Valley spotlighted in annual ag tour

RUSSELL STIGALL/For the Frontiersman Mark Rempel, a Mat-Su
Valley farmer, has been growing vegetables, like the fine cabbages,
organically for about 20 years.
RUSSELL STIGALL/For the Frontiersman Mark Rempel, a Mat-Su Valley farmer, has been growing vegetables, like the fine cabbages, organically for about 20 years.

MAT-SU — Following the rush for gold then oil, agriculture’s place has been riding in the back seat of Alaska’s economic bus. Today, the industry is attempting to break into its own lane, and some state legislators are trying to help.

The annual agriculture industry tour, which recently came through the Mat-Su Valley, is one way state lawmakers educate themselves on the state’s ag producers. Reps. Bill Stoltze, R-Chugiak, and Mark Neuman, R-Big Lake, began the tours in 2003 and hosted this year’s event. The purpose is to educate lawmakers and “show we have a successful industry here,” Stoltze said. “And, get ride of sterotypes that ag is about dairy and big oat and barley production.”

Stoltze said he is concerned by rapid development of farm land. Homes are being built on irreplaceable topsoil.

“It is an industry that if we lose we will never get it back,” Stoltze said.

The family farmers of the Mat-Su Valley are an integral part of the local and state economy, and was featured for legislators and some staff; Sen. Fred Dyson, R-Eagle River, Rep. Nancy Dahlstrom, R-Eagle River, Sen. Charlie Huggins, R-Wasilla, Rep. Wes Keller, R-Wasilla, and Rep. Kevin Meyer R-Anchorage.

Also along for the tour were Doug Warner of the state Department of Agriculture and Franci Havemeister, director of the Department of Natural Resources Division of Agriculture.

The tour began at the organic Rempel Farm. Mark Rempel has farmed in the Mat-Su Valley, east of the Matanuska River, since he was a young man. Growing carrots put him through college.

An organic farmer, Rempel gave up conventional techniques almost two decades ago. He had become concerned about the chemicals he had to apply to his crops, some of which required special equipment to handle, he said.

Rempel said his soil, 14 feet deep in some areas, has been helped by the organic process.

Now, as legislators found out during their tour, humans can safely eat the produce — dirt and all — straight from the rich, brown soil of the Rempel farm.

Organic farming tries to avoid the use of synthetic fertilizers and pesticides, plant growth regulators and livestock feed additives.

During the tour of his farm, Rempel produced sweet, crisp slices of snow apples for the legislators.
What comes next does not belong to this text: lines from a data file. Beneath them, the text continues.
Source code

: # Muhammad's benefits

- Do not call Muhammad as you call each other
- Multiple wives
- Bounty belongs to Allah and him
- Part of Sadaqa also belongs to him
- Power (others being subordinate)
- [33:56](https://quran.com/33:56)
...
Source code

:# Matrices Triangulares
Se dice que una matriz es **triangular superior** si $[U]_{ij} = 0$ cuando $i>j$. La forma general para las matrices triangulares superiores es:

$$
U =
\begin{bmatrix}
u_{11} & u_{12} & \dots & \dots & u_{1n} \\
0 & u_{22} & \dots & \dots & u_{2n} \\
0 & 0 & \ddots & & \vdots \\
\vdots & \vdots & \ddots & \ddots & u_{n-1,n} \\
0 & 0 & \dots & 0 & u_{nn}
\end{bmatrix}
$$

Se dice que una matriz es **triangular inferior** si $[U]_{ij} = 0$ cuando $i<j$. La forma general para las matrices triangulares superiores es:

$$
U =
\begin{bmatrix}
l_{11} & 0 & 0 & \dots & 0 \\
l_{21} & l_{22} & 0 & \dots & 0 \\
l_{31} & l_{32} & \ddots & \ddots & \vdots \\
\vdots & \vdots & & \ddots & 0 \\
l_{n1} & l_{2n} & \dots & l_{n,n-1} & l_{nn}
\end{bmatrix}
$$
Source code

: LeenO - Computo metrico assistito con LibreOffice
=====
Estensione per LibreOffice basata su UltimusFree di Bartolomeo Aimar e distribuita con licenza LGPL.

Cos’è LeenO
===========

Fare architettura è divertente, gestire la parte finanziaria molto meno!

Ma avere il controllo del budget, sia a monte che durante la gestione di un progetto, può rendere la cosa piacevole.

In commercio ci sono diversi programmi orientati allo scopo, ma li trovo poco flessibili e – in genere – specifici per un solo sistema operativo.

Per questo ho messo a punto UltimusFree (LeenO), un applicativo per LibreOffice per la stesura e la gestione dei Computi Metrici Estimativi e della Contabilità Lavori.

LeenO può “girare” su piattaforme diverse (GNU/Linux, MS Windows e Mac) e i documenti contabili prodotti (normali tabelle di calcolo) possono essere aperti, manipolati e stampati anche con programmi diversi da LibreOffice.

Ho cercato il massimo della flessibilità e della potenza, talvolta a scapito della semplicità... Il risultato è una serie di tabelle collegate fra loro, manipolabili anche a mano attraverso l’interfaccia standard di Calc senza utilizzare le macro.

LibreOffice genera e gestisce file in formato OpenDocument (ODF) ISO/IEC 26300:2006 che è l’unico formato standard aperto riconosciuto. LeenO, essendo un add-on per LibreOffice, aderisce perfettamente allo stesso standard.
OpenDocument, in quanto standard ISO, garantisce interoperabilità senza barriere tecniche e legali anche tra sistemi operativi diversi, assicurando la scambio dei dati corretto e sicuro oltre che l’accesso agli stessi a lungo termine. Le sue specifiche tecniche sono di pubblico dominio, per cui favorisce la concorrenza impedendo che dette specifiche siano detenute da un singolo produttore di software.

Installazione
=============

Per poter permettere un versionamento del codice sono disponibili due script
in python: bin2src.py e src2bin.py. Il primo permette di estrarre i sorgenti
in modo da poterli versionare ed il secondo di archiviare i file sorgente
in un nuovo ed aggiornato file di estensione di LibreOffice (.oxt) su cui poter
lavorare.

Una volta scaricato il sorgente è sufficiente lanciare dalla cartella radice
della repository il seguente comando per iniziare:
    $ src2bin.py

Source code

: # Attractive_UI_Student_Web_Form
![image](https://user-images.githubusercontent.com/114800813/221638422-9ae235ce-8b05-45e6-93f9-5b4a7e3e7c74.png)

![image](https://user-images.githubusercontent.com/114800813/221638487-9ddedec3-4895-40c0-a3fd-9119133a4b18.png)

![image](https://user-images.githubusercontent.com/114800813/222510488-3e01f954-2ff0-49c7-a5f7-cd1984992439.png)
Others attending also found great pleasure in the snap peas and strawberries hanging plump off the plants at Rempel Farm.

Rempel, who hires several home-school students to help around the farm, said his farm is productive enough to financially support his family and another.

Rempel sells his produce at farmers markets on Wednesdays and Sundays in Anchorage.

The legislators also visited a produce packaging plant and the Division of Agriculture Plant Materials Center while in the Valley. The center was established in 1972 and is funded by the state’s general fund, the Department of Transportation, University of Alaska and the Forest Service. Stoney Wright runs the center.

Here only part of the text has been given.